By Tim Manns
For new members or other readers just wondering what Audubon is about, let me say a little concerning the role conservation advocacy plays in Audubon. This is a national organization with almost 500 chapters, each an independent non-profit. The mission of our chapter, Skagit Audubon, appears in every newsletter issue. It’s very similar to the mission of every other Audubon chapter. National Audubon says that chapters “… enable Audubon members and others to meet and share an appreciation of their common interests. They create a culture of conservation in local communities through education and advocacy, focusing on the conservation of birds, other wildlife and conservation of important habitats.” Birding field trips and recreational hikes are ways we engage members’ interest in birds (and other wildlife) and in the public lands that are both wildlife habitat and places for recreation and appreciation of the natural world. These activities and monthly program meetings are open to members and non-members alike.

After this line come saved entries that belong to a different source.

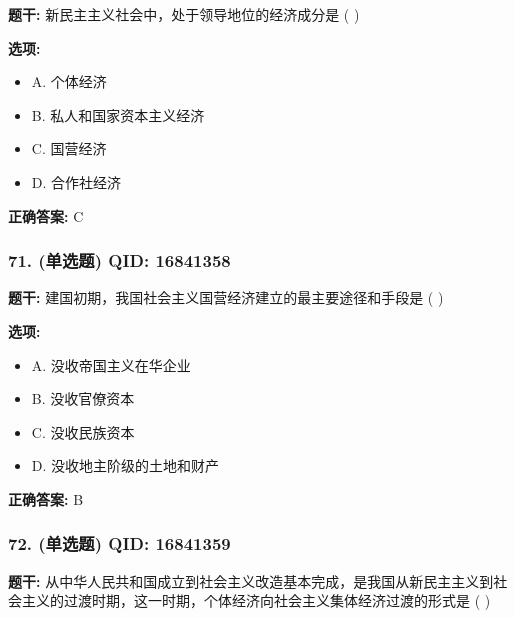 \documentclass[12pt,UTF8]{ctexart}
\begin{document}
\textbf{题干:}
新民主主义社会中，处于领导地位的经济成分是 ( )

\textbf{选项:}
\begin{itemize}[leftmargin=*]

  \item A. 个体经济

  \item B. 私人和国家资本主义经济

  \item C. 国营经济

  \item D. 合作社经济

\end{itemize}

\textbf{正确答案:}
C

\vspace{0.3em}\hrulefill\vspace{0.7em}

\subsubsection*{71. (单选题) \small QID: 16841358}

\textbf{题干:}
建国初期，我国社会主义国营经济建立的最主要途径和手段是 ( )

\textbf{选项:}
\begin{itemize}[leftmargin=*]

  \item A. 没收帝国主义在华企业

  \item B. 没收官僚资本

  \item C. 没收民族资本

  \item D. 没收地主阶级的土地和财产

\end{itemize}

\textbf{正确答案:}
B

\vspace{0.3em}\hrulefill\vspace{0.7em}

\subsubsection*{72. (单选题) \small QID: 16841359}

\textbf{题干:}
从中华人民共和国成立到社会主义改造基本完成，是我国从新民主主义到社会主义的过渡时期，这一时期，个体经济向社会主义集体经济过渡的形式是 ( )
\end{document}
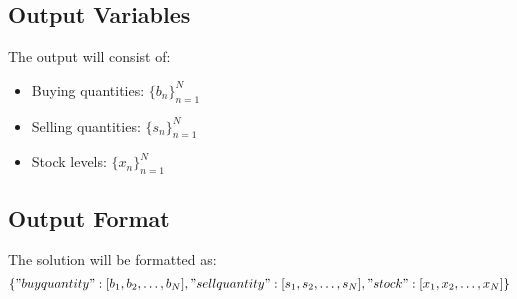 \documentclass{article}
\begin{document}
\subsection*{Output Variables}
The output will consist of:
\begin{itemize}
    \item Buying quantities: \( \{ b_n \}_{n=1}^N \)
    \item Selling quantities: \( \{ s_n \}_{n=1}^N \)
    \item Stock levels: \( \{ x_n \}_{n=1}^N \)
\end{itemize}

\subsection*{Output Format}
The solution will be formatted as:
\[
\{
    "buyquantity": [b_1, b_2, \ldots, b_N],
    "sellquantity": [s_1, s_2, \ldots, s_N],
    "stock": [x_1, x_2, \ldots, x_N]
\}
\]
\end{document}
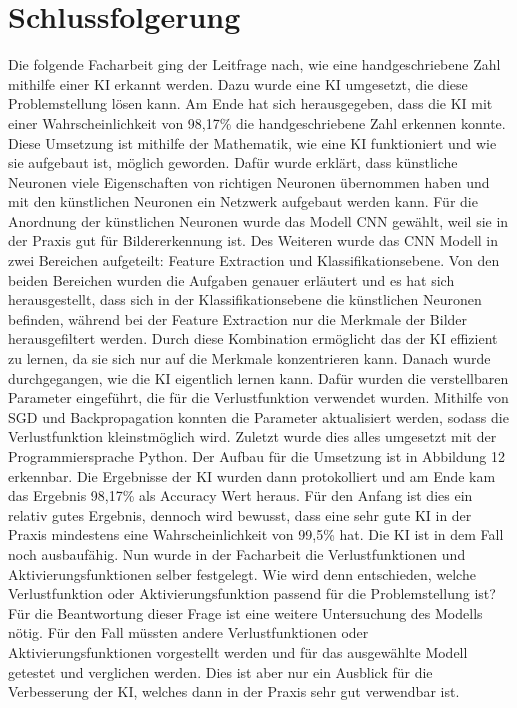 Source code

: \documentclass[11pt]{article}
\begin{document}
\section{Schlussfolgerung}
Die folgende Facharbeit ging der Leitfrage nach, wie eine handgeschriebene Zahl mithilfe einer KI erkannt werden. Dazu wurde eine KI umgesetzt, die diese Problemstellung lösen kann.
Am Ende hat sich herausgegeben, dass die KI mit einer Wahrscheinlichkeit von 98,17\% die handgeschriebene Zahl erkennen konnte. Diese Umsetzung ist mithilfe der Mathematik, wie
eine KI funktioniert und wie sie aufgebaut ist, möglich geworden. Dafür wurde erklärt, dass künstliche Neuronen viele Eigenschaften von richtigen Neuronen übernommen haben und mit den
künstlichen Neuronen ein Netzwerk aufgebaut werden kann. Für die Anordnung der künstlichen Neuronen wurde das Modell CNN gewählt, weil sie in der Praxis gut für
Bildererkennung ist. Des Weiteren wurde das CNN Modell in zwei Bereichen
aufgeteilt: Feature Extraction und Klassifikationsebene. Von den beiden Bereichen wurden die Aufgaben genauer erläutert und es hat sich herausgestellt, dass sich in der
Klassifikationsebene die künstlichen Neuronen befinden, während bei der Feature Extraction nur die Merkmale der Bilder herausgefiltert werden. Durch diese Kombination ermöglicht das der KI
effizient zu lernen, da sie sich nur auf die Merkmale konzentrieren kann. Danach wurde durchgegangen, wie die KI eigentlich lernen kann. Dafür wurden die verstellbaren Parameter
eingeführt, die für die Verlustfunktion verwendet wurden. Mithilfe von SGD und Backpropagation konnten die Parameter aktualisiert werden, sodass die Verlustfunktion kleinstmöglich
wird. Zuletzt wurde dies alles umgesetzt mit der Programmiersprache Python. Der Aufbau für die Umsetzung ist in Abbildung 12 erkennbar. Die Ergebnisse der KI wurden
dann protokolliert und am Ende kam das Ergebnis 98,17\% als Accuracy Wert heraus. Für den Anfang ist dies ein relativ gutes Ergebnis,
dennoch wird bewusst, dass eine sehr gute KI in der Praxis mindestens eine Wahrscheinlichkeit von 99,5\% hat. Die KI ist in dem Fall noch ausbaufähig.
\newline
\newline
Nun wurde in der Facharbeit die Verlustfunktionen und Aktivierungsfunktionen selber festgelegt. Wie wird
denn entschieden, welche Verlustfunktion oder Aktivierungsfunktion passend für die Problemstellung ist?
Für die Beantwortung dieser Frage ist eine weitere Untersuchung des Modells nötig. Für den Fall müssten andere Verlustfunktionen
oder Aktivierungsfunktionen vorgestellt werden und für das ausgewählte Modell getestet und verglichen werden.
Dies ist aber nur ein Ausblick für die Verbesserung der KI, welches dann in der Praxis sehr gut verwendbar ist.
\end{document}
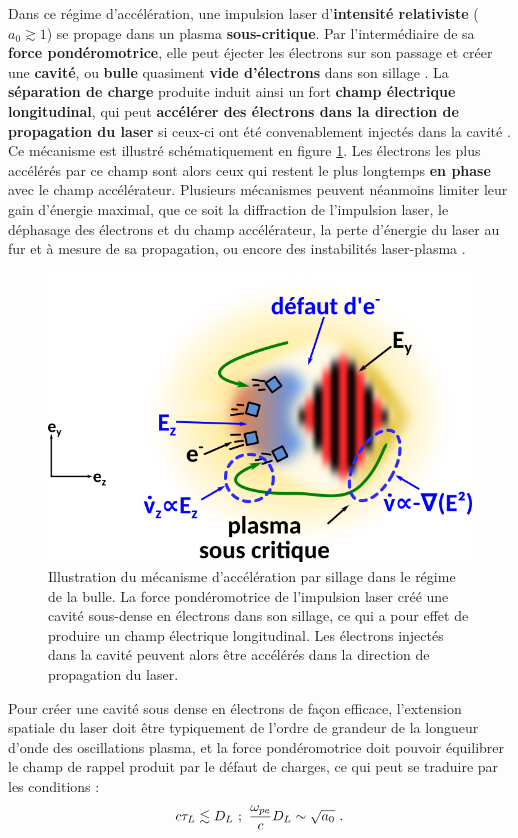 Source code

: \begin{refsection}
Dans ce régime d'accélération, une impulsion laser d'\textbf{intensité relativiste} ($a_0 \gtrsim 1$) se propage dans un plasma \textbf{sous-critique}. Par l'intermédiaire de sa \textbf{force pondéromotrice}, elle peut éjecter les électrons sur son passage et créer une \textbf{cavité}, ou \textbf{bulle} quasiment \textbf{vide d'électrons} dans son sillage \parencite{pukhov_2002}. La \textbf{séparation de charge} produite induit ainsi un fort \textbf{champ électrique longitudinal}, qui peut \textbf{accélérer des électrons dans la direction de propagation du laser} si ceux-ci ont été convenablement injectés dans la cavité \parencite{pukhov_2002, esarey_2009}. Ce mécanisme est illustré schématiquement en figure \ref{fig:2-acceleration_sillage}. Les électrons les plus accélérés par ce champ sont alors ceux qui restent le plus longtemps \textbf{en phase} avec le champ accélérateur. Plusieurs mécanismes peuvent néanmoins limiter leur gain d'énergie maximal, que ce soit la diffraction de l'impulsion laser, le déphasage des électrons et du champ accélérateur, la perte d'énergie du laser au fur et à mesure de sa propagation, ou encore des instabilités laser-plasma \parencite{esarey_2009}.

\begin{figure}[hbtp]
    \centering
    \includegraphics[width=0.7\linewidth]{2-laser/acceleration_sillage_bulle.png}
    \caption{Illustration du mécanisme d'accélération par sillage dans le régime de la bulle. La force pondéromotrice de l'impulsion laser créé une cavité sous-dense en électrons dans son sillage, ce qui a pour effet de produire un champ électrique longitudinal. Les électrons injectés dans la cavité peuvent alors être accélérés dans la direction de propagation du laser.}
    \label{fig:2-acceleration_sillage}
\end{figure}

Pour créer une cavité sous dense en électrons de façon efficace, l'extension spatiale du laser doit être typiquement de l'ordre de grandeur de la longueur d'onde des oscillations plasma, et la force pondéromotrice doit pouvoir équilibrer le champ de rappel produit par le défaut de charges, ce qui peut se traduire par les conditions \parencite{esarey_2009, gordienko_2005} :
\begin{equation}
    c \tau_L \lesssim D_L ~ ; ~ \dfrac{\omega_{pe}}{c} D_L \sim \sqrt{a_0} ~ \rm .
    \label{eq:2-parametres_bulle}
\end{equation}


\end{refsection}
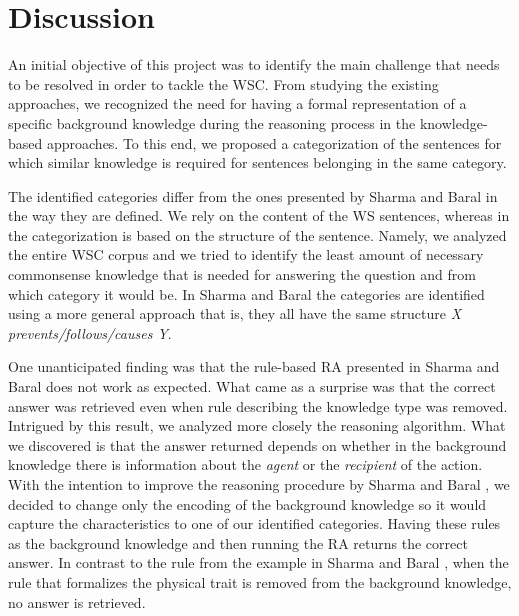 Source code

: \section{Discussion}
\label{section:Discussion}

An initial objective of this project was to identify the main challenge that needs to be resolved in order to tackle the WSC. From studying the existing approaches, we recognized the need for having a formal representation of a specific background knowledge during the reasoning process in the knowledge-based approaches. To this end, we proposed a categorization of the sentences for which similar knowledge is required for sentences belonging in the same category.

\begin{comment}
Emphasize these two
1. our categories are content based -> a combination of categories and knowledge about them could be a future work
2. we tried to identify the least amount of necessary commonsense knowledge (due to efficiency), which can consist of various different knowledge(s), that can exclude each other
\end{comment}

The identified categories differ from the ones presented by Sharma and Baral \cite{2018CommonsenseKT} in the way they are defined. We rely on the content of the WS sentences, whereas in \cite{2018CommonsenseKT} the categorization is based on the structure of the sentence. Namely, we analyzed the entire WSC corpus and we tried to identify the least amount of necessary commonsense knowledge that is needed for answering the question and from which category it would be.  In Sharma and Baral \cite{2018CommonsenseKT} the categories are identified using a more general approach that is, they all have the same structure \textit{X prevents/follows/causes Y}. 

One unanticipated finding was that the rule-based RA presented in Sharma and Baral \cite{2018CommonsenseKT} does not work as expected. What came as a surprise was that the correct answer was retrieved even when rule describing the knowledge type was removed. Intrigued by this result, we analyzed more closely the reasoning algorithm. What we discovered is that the answer returned depends on whether in the background knowledge there is information about the \textit{agent} or the \textit{recipient} of the action. With the intention to improve the reasoning procedure by  Sharma and Baral \cite{2018CommonsenseKT}, we decided to change only the encoding of the background knowledge so it would capture the characteristics to one of our identified categories. Having these rules as the background knowledge and then running the RA returns the correct answer. In contrast to the rule from the example in Sharma and Baral \cite{2018CommonsenseKT}, when the rule that formalizes the physical trait is removed from the background knowledge, no answer is retrieved. 

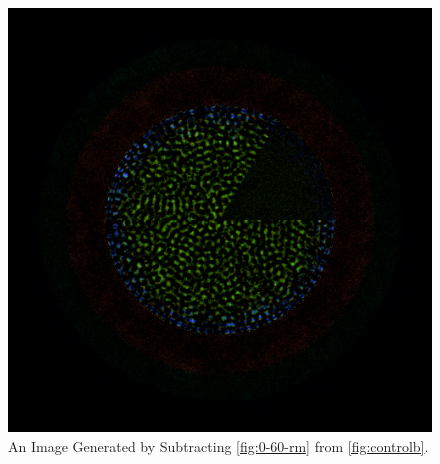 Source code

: \begin{figure}[h!]
\centering
\includegraphics[width=0.6\linewidth]{figures/htgr-diff}
\caption{An Image Generated by Subtracting \ref{fig:0-60-rm} from \ref{fig:controlb}.}
\label{fig:htgr-diff}
\end{figure} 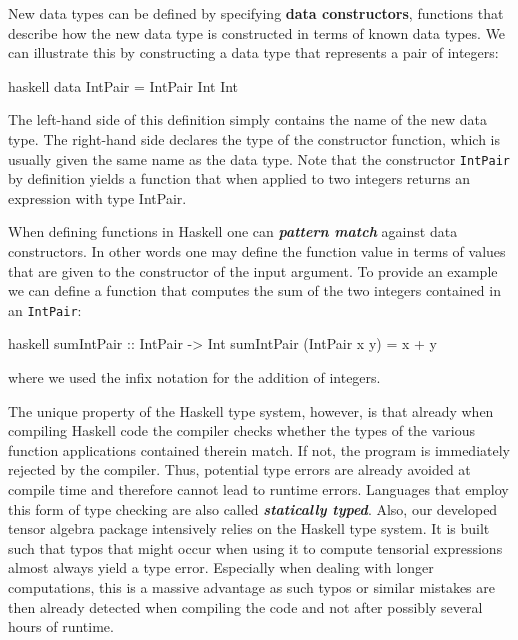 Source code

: New data types can be defined by specifying \textbf{\textbf{data constructors}}, functions that describe how the new data type is constructed in terms of known data types. We can illustrate this by constructing a data type that represents a pair of integers:
\begin{center}
\begin{cminted}{haskell}
data IntPair = IntPair Int Int 
\end{cminted}
\end{center}
The left-hand side of this definition simply contains the name of the new data type. The right-hand side declares the type of the constructor function, which is usually given the same name as the data type. 
Note that the constructor \texttt{IntPair} by definition yields a function that when applied to two integers returns an expression with type IntPair. 

When defining functions in Haskell one can \textbf{\textit{pattern match}} against data constructors. In other words one may define the function value in terms of values that are given to the constructor of the input argument. To provide an example we can define a function that computes the sum of the two integers contained in an \texttt{IntPair}:
\begin{center}
\begin{cminted}{haskell}
sumIntPair :: IntPair -> Int 
sumIntPair (IntPair x y) = x + y
\end{cminted}
\end{center}
where we used the infix notation for the addition of integers. 

The unique property of the Haskell type system, however, is that already when compiling Haskell code the compiler checks whether the types of the various function applications contained therein match. If not, the program is immediately rejected by the compiler. Thus, potential type errors are already avoided at compile time and therefore cannot lead to runtime errors. Languages that employ this form of type checking are also called \textit{\textbf{statically typed}}. Also, our developed tensor algebra package intensively relies on the Haskell type system. It is built such that typos that might occur when using it to compute tensorial expressions almost always yield a type error. Especially when dealing with longer computations, this is a massive advantage as such typos or similar mistakes are then already detected when compiling the code and not after possibly several hours of runtime.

Advocacy on conservation issues is another way Audubon advances its mission. Over a century ago National Audubon was a major force behind passing the International Migratory Bird Treaty Act, the most important law protecting birds in the U.S. Because different bird species are adapted to almost every habitat, because they travel far and wide in migration, are highly visible, and are sensitive to environmental conditions, birds are good indicators of environmental change. Consequently, a very wide range of conservation issues affects birds and their habitat. National Audubon headquarters’ staff address issues impacting birds nationally and regionally. For example, their research has identified climate change as the greatest threat to birds. For that reason, Audubon works for climate change legislation in Washington, D.C., and assists at the state level. The Audubon Washington staff, based in Seattle, work on complex issues often crossing chapter geographic boundaries. Locally, Skagit Audubon participates, for example, in environmental review of projects at the March Point refineries with potential effects on the birds and other wildlife of Padilla and Fidalgo Bays and because transition away from fossil fuels must happen if the planet is to remain livable for birds and people.
With so many issues relevant to Skagit Audubon’s mission, we depend on mutual support with other organizations whose interests and expertise complement ours. As one example, recently Washington Wild, which focuses on protecting wild lands and waters in our state, brought to the attention of Audubon and other conservation groups an ongoing serious threat to the Skagit River’s water quality from potential mining development just north of the international border. Skagit Audubon was able to add its voice to the many groups signing a letter of concern. There are many other examples of how Audubon at the national, state, and local levels acts to support what we value in preserving other species and their habitat. As the only conservation group in Washington with a state-wide network of chapters, Audubon is in a strong position to mobilize members’ support for policies and laws protecting birds, other wildlife, and habitat. Conservation Notes on the Skagit Audubon website and Conservation Reports from past newsletters give a more detailed picture of the issues on which our chapter has focused and how you can get involved.